§ **TASK DATA**
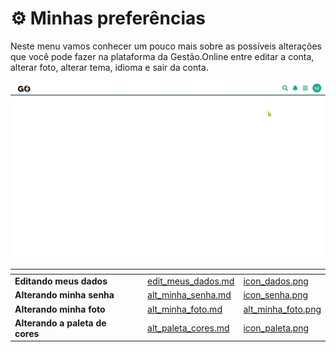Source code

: # ⚙️ Minhas preferências

Neste menu vamos conhecer um pouco mais sobre as possíveis alterações que você pode fazer na plataforma da Gestão.Online entre editar a conta, alterar foto, alterar tema, idioma e sair da conta.

![](/erp-v2/assets/minhas_preferencias.gif)

<table data-view="cards">
    <thead>
        <tr>
            <th></th>
            <th></th>
            <th></th>
            <th data-hidden data-card-target data-type="content-ref"></th>
            <th data-hidden data-card-cover data-type="files"></th>
        </tr>
    </thead>
    <tbody>
        <tr>
            <td>
                <strong>Editando meus dados</strong>
            </td>
            <td></td>
            <td></td>
            <td>
                <a href="/erp-v2/minhas_preferencias/edit_meus_dados.md">edit_meus_dados.md</a>
            </td>
            <td>
                <a href="/erp-v2/assets/icon_dados.png">icon_dados.png</a>
            </td>
        </tr>
        <tr>
            <td>
                <strong>Alterando minha senha</strong>
            </td>
            <td></td>
            <td></td>
            <td>
                <a href="/erp-v2/minhas_preferencias/alt_minha_senha.md">alt_minha_senha.md</a>
            </td>
            <td>
                <a href="/erp-v2/assets/icon_senha.png">icon_senha.png</a>
            </td>
        </tr>
        <tr>
            <td>
                <strong>Alterando minha foto</strong>
            </td>
            <td></td>
            <td></td>
            <td>
                <a href="/erp-v2/minhas_preferencias/alt_minha_foto.md">alt_minha_foto.md</a>
            </td>
            <td>
                <a href="/erp-v2/minhas_preferencias/alt_minha_foto.md">alt_minha_foto.png</a>
            </td>
        </tr>
        <tr>
            <td>
                <strong>Alterando a paleta de cores</strong>
            </td>
            <td></td>
            <td></td>
            <td>
                <a href="/erp-v2/minhas_preferencias/alt_paleta_cores.md">alt_paleta_cores.md</a>
            </td>
            <td>
                <a href="/erp-v2/assets/icon_paleta.png">icon_paleta.png</a>
            </td>
        </tr>
    </tbody>
</table>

§ **WHAT TO WORK ON**
Would you give the data above again word for word, skipping any images?

§ **RESPONSE TO THE TASK**
Source code

: # ⚙️ Minhas preferências

Neste menu vamos conhecer um pouco mais sobre as possíveis alterações que você pode fazer na plataforma da Gestão.Online entre editar a conta, alterar foto, alterar tema, idioma e sair da conta.

![](/erp-v2/assets/minhas_preferencias.gif)

<table data-view="cards">
    <thead>
        <tr>
            <th></th>
            <th></th>
            <th></th>
            <th data-hidden data-card-target data-type="content-ref"></th>
            <th data-hidden data-card-cover data-type="files"></th>
        </tr>
    </thead>
    <tbody>
        <tr>
            <td>
                <strong>Editando meus dados</strong>
            </td>
            <td></td>
            <td></td>
            <td>
                <a href="/erp-v2/minhas_preferencias/edit_meus_dados.md">edit_meus_dados.md</a>
            </td>
            <td>
                <a href="/erp-v2/assets/icon_dados.png">icon_dados.png</a>
            </td>
        </tr>
        <tr>
            <td>
                <strong>Alterando minha senha</strong>
            </td>
            <td></td>
            <td></td>
            <td>
                <a href="/erp-v2/minhas_preferencias/alt_minha_senha.md">alt_minha_senha.md</a>
            </td>
            <td>
                <a href="/erp-v2/assets/icon_senha.png">icon_senha.png</a>
            </td>
        </tr>
        <tr>
            <td>
                <strong>Alterando minha foto</strong>
            </td>
            <td></td>
            <td></td>
            <td>
                <a href="/erp-v2/minhas_preferencias/alt_minha_foto.md">alt_minha_foto.md</a>
            </td>
            <td>
                <a href="/erp-v2/minhas_preferencias/alt_minha_foto.md">alt_minha_foto.png</a>
            </td>
        </tr>
        <tr>
            <td>
                <strong>Alterando a paleta de cores</strong>
            </td>
            <td></td>
            <td></td>
            <td>
                <a href="/erp-v2/minhas_preferencias/alt_paleta_cores.md">alt_paleta_cores.md</a>
            </td>
            <td>
                <a href="/erp-v2/assets/icon_paleta.png">icon_paleta.png</a>
            </td>
        </tr>
    </tbody>
</table>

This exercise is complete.